### About this task
Every entry is to be returned as it stands, apart from the pictures.

### Given entries
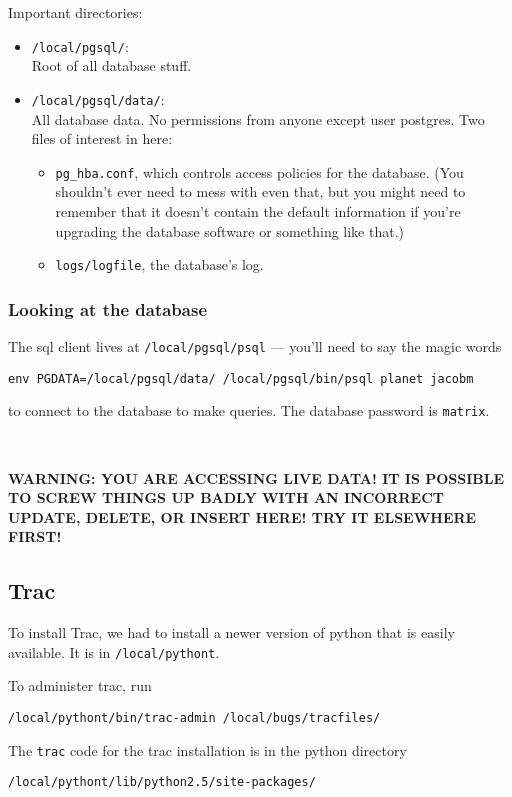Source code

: \documentclass{article}
\begin{document}
Important directories: 
\begin{itemize}
\item \texttt{/local/pgsql/}: \\
Root of all database stuff.

\item \texttt{/local/pgsql/data/}: \\
All database data. No permissions from anyone
except user postgres. Two files of interest in here:
\begin{itemize}
  \item \texttt{pg\_hba.conf}, which controls access policies for
  the database. (You shouldn't ever need to mess with even that, but
  you might need to remember that it doesn't contain the default
  information if you're upgrading the database software or something
  like that.)
  \item \texttt{logs/logfile}, the database's log. 
\end{itemize}
\end{itemize}

\subsubsection{Looking at the database}

The sql client lives at \texttt{/local/pgsql/psql} --- you'll need to
say the magic words 
\begin{center}
\tt env PGDATA=/local/pgsql/data/ /local/pgsql/bin/psql planet jacobm
\end{center}
to connect to the database to make queries. The database password is \texttt{matrix}.

~

\textbf{WARNING: YOU ARE ACCESSING LIVE DATA! IT IS POSSIBLE
TO SCREW THINGS UP BADLY WITH AN INCORRECT UPDATE, DELETE, OR INSERT
HERE! TRY IT ELSEWHERE FIRST!}

\subsection{Trac}

To install Trac, we had to install a newer version of python that is easily available. It is in \texttt{/local/pythont}.

To administer trac, run
\begin{center}
\texttt{/local/pythont/bin/trac-admin /local/bugs/tracfiles/}
\end{center}

The \texttt{trac} code for the trac installation is in the python directory
\begin{center}
 \texttt{/local/pythont/lib/python2.5/site-packages/}
\end{center}
\end{document}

### Task answer
Source code

: \documentclass{article}
\begin{document}
Important directories: 
\begin{itemize}
\item \texttt{/local/pgsql/}: \\
Root of all database stuff.

\item \texttt{/local/pgsql/data/}: \\
All database data. No permissions from anyone
except user postgres. Two files of interest in here:
\begin{itemize}
  \item \texttt{pg\_hba.conf}, which controls access policies for
  the database. (You shouldn't ever need to mess with even that, but
  you might need to remember that it doesn't contain the default
  information if you're upgrading the database software or something
  like that.)
  \item \texttt{logs/logfile}, the database's log. 
\end{itemize}
\end{itemize}

\subsubsection{Looking at the database}

The sql client lives at \texttt{/local/pgsql/psql} --- you'll need to
say the magic words 
\begin{center}
\tt env PGDATA=/local/pgsql/data/ /local/pgsql/bin/psql planet jacobm
\end{center}
to connect to the database to make queries. The database password is \texttt{matrix}.

~

\textbf{WARNING: YOU ARE ACCESSING LIVE DATA! IT IS POSSIBLE
TO SCREW THINGS UP BADLY WITH AN INCORRECT UPDATE, DELETE, OR INSERT
HERE! TRY IT ELSEWHERE FIRST!}

\subsection{Trac}

To install Trac, we had to install a newer version of python that is easily available. It is in \texttt{/local/pythont}.

To administer trac, run
\begin{center}
\texttt{/local/pythont/bin/trac-admin /local/bugs/tracfiles/}
\end{center}

The \texttt{trac} code for the trac installation is in the python directory
\begin{center}
 \texttt{/local/pythont/lib/python2.5/site-packages/}
\end{center}
\end{document}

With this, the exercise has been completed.